I can sell a cord for $200. So in essence, it would cost me $1000 a year in firewood, plus fuel for the saws/splitter, and chains, etc.

In three days I can cut/split/stack all the firewood I need for a year.

My salary in three days can't touch what I would pay for propane for the year--I would fill up 3 times a year if I did not have a wood burning furnace. It's about $800 a fill up--I don't know what next year's propane will cost.

So I would spend $2400 on propane per year plus the cost of the wood--I "earn" $3400 in about 20 hours.
 
! you did well you old mizer! (just kidding ) a saving today will warm you an yours many more times then the big smile the propane man would of had.... it's called sticking it to the big wigs on wall street.... stay cool in the working heat and cut more wood to further the "pain" to the "PRO"s.....
 
Working on the camera--I still have about 20 ash that need to go--gonna pace myself for a few years at least
 
Must of had a **** load of limbs on it to get a cord of wood from it.

I have kept sort of a rough track in my mind as I cut small and harvest a lot of small limbs off of trees. Well formed spreading deciduous trees I can get pret near 1/3rd more wood over just taking the main trunk. To me it is worth it, a lot more wood that can go directly on the stack without splitting, less mess where I need to travel in the woods and fields, and lots more enjoyable small saw easy trigger time.

Firewooding to me is a productive hobby and sport. where it to be a business I would take the entire tree and process the limb wood into chips, and develop a market or practical use for the chips.

When the big chipper here was working, I used the chips as mulch walkways in the garden, it really helped with weeds, made it look nice, and I never observed any adverse effect on the garden plants.

I also sometimes used the chips as erosion control and would fill runoff gullies.

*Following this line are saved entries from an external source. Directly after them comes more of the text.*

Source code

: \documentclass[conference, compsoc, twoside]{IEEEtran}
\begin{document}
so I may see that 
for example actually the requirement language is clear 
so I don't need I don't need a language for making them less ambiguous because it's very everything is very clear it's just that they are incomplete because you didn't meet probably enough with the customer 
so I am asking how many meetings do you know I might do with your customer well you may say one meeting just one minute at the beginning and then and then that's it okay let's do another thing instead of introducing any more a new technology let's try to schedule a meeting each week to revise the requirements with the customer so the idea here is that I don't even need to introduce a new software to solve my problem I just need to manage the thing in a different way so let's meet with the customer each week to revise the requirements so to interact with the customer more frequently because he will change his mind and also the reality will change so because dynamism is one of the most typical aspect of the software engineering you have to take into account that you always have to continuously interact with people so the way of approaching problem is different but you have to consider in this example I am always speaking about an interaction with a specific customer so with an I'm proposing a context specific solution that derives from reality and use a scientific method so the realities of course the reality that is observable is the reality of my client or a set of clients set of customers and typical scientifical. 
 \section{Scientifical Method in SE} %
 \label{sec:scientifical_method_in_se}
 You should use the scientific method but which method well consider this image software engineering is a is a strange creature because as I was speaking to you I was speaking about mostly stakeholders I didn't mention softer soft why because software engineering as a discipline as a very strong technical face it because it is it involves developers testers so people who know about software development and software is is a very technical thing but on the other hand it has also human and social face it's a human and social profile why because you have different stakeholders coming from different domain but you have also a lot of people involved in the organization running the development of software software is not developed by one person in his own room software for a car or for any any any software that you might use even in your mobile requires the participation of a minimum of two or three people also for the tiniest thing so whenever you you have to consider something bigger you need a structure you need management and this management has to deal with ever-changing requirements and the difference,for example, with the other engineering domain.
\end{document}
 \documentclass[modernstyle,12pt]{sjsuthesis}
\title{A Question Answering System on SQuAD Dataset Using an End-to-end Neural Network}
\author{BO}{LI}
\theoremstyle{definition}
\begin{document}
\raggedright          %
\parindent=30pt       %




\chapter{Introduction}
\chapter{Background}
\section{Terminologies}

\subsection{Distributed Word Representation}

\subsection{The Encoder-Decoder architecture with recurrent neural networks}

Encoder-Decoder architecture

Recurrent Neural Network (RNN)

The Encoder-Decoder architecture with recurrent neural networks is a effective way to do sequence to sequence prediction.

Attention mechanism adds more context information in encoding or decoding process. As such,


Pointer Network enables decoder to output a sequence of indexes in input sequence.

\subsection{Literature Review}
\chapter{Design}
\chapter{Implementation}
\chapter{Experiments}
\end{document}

But, that was back when the thing was working, plus I had access to a nice dumptruck with a chip bed box on it. I have neither now so oh well, back to what I always did, cut small and use it all.
 
And to think I was proud of myself yesterday for cutting rounds, splitting with a splitter and stacking a cord of wood and it took me all day! Guess I really am getting old and slow! But I still had fun!
 
You are very good. Anyone felling, hauling, bucking, splitting, and stacking in a day is getting it done. I can, and often do get a cord from a standing dead Red Oak, like this one. But this one was about 20" across the bottom.

Fell-Later.JPG

(Long, kind of boring video of bucking and single hand Cant Hooking)

Took about 20 minutes and one tank of mix for the bucking. I halved about the first dozen before hauling them to my splitting pile.

load 1.JPG

I still split with the Fiskars, but I admit, this straight grained Red Oak is just almost too pretty to subject to a hydraulic splitter:

Clean split.JPG

And, I also admit, this day we took a break before squaring off this stack at a cord.

P1060943.JPG
 
I have ALOT of help--a 30 HP FWD front loader works wonders --although I just drug the tree about 40 or so feet. My MS290 with a new chain is also a plus.
A splitter too helps.

I still have the horsepower in me also. All those years powerlifting has its benefits--I'm ready for that maple that's leaning against another tree--must be a good 30 or so inched in diameter. Stay tuned--I'll get to that when it dries out a bit.
 
If you average a cord felled, bucked, split and stacked in 3 hours I MUST be doing something wrong! I don't care if I dropped it exactly where it was felled and stacked without a single limb, I'd be hard pressed to do that.

Also, you paid yourself twice.... You either buy the propane or the wood, not both. You are still ahead of the game I am just not seeing those numbers play out.